Unpublished Disposition, 897 F.2d 533 (9th Cir. 1978)Annotate this Case
Craig POLK, Plaintiff-Appellant,v.H.L. WHITLEY, et al., Defendants-Appellees
United States Court of Appeals, Ninth Circuit.
Submitted Jan. 24, 1990.* Decided March 6, 1990.
Before GOODWIN, Chief Judge, and SNEED and FERGUSON, Circuit Judges.
Craig Cleve Polk appeals from the district court's dismissal of his petition for writ of habeas corpus. We affirm.
On December 22, 1978, Polk escaped from the Northern Nevada Correctional Center, where he was serving life sentences for sexual assault and kidnapping, and additional sentences for a number of other felonies. After escaping, he abducted a young woman in her own car.
Recaptured, Polk agreed to plead guilty to escape and kidnapping and to admit conviction on two prior felonies, which would make him subject to an enhanced sentence of up to twenty years on each count as an habitual criminal under Nevada law. Nev.Rev.Stat. 207.010. Pursuant to this agreement, Polk was sentenced to 15 years for kidnapping (unenhanced) and 10 years, enhanced to 20 years, for the escape.
Polk now contends that the enhancement of the escape sentence violated his due process rights. Polk asserts that during the acceptance of the guilty plea, the Nevada court asked him only about two prior felonies which arose out of a single criminal occurrence. Under Nevada law, convictions arising out of the same transaction count as only one felony for sentence enhancement purposes. Halbower v. State, 96 Nev. 210, 606 P.2d 536 (1980). Therefore, Polk claims, the factual basis for the escape enhancement--two prior convictions--was not established. This claim is meritless.

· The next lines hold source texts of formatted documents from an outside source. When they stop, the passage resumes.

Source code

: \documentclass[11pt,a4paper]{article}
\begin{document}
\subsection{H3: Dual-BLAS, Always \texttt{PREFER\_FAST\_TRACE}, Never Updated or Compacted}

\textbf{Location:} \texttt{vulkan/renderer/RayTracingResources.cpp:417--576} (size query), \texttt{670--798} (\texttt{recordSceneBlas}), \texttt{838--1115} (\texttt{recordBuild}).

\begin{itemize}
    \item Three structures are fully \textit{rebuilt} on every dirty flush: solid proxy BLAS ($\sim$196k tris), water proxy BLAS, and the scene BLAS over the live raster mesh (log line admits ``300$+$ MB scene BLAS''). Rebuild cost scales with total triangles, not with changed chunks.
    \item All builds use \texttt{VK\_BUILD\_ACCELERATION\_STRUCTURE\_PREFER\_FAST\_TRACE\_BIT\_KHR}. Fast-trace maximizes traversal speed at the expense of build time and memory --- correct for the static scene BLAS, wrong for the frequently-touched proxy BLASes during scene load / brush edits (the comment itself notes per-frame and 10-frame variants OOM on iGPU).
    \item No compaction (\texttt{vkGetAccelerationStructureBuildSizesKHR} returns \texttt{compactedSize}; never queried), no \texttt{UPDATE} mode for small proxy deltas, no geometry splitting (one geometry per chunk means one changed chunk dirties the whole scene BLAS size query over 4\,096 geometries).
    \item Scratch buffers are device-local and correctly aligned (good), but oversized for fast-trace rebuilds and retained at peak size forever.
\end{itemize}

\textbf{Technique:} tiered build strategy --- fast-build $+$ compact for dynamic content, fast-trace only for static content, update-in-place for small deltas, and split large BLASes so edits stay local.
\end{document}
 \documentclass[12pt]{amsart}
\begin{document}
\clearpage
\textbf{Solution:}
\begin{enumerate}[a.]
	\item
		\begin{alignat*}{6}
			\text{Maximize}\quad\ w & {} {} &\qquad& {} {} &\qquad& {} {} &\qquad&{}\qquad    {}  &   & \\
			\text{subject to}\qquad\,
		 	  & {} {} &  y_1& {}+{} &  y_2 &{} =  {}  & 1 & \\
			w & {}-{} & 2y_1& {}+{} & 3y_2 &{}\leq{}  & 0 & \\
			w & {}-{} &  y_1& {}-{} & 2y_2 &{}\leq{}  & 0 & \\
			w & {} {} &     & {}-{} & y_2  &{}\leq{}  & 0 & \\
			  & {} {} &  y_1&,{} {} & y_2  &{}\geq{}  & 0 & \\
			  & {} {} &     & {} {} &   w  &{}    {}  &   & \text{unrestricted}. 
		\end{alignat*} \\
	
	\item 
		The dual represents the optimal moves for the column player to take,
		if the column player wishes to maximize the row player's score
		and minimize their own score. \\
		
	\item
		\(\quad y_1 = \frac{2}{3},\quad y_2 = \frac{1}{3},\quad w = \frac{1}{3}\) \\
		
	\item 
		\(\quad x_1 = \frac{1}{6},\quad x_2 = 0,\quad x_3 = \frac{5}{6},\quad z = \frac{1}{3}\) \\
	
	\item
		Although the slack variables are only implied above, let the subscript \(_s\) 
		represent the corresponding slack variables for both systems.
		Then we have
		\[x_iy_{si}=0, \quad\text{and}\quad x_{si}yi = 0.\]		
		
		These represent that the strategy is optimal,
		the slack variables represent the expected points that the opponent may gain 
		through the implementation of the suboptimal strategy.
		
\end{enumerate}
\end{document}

Polk does not contest that he is guilty of at least two separate prior criminal transactions resulting in felony convictions and that the plea agreement he signed reflected that admission; that those independent prior felonies were listed on the information and complaint filed against him; that he was informed of the government's intention to pursue sentence enhancement based on these prior convictions; nor that his agreement to the plea, including the prospect of enhancement, was entered knowingly and voluntarily. Polk was given adequate notice and sufficient opportunity to be heard on the sentence enhancement. LaMere v. Risley, 827 F.2d 622, 624 (9th Cir. 1987). The court's failure to establish the specific factual basis for his admission to two prior felony convictions does not amount to a due process violation. Rodriguez v. Ricketts, 777 F.2d 527, 528 (9th Cir. 1985) (per curiam).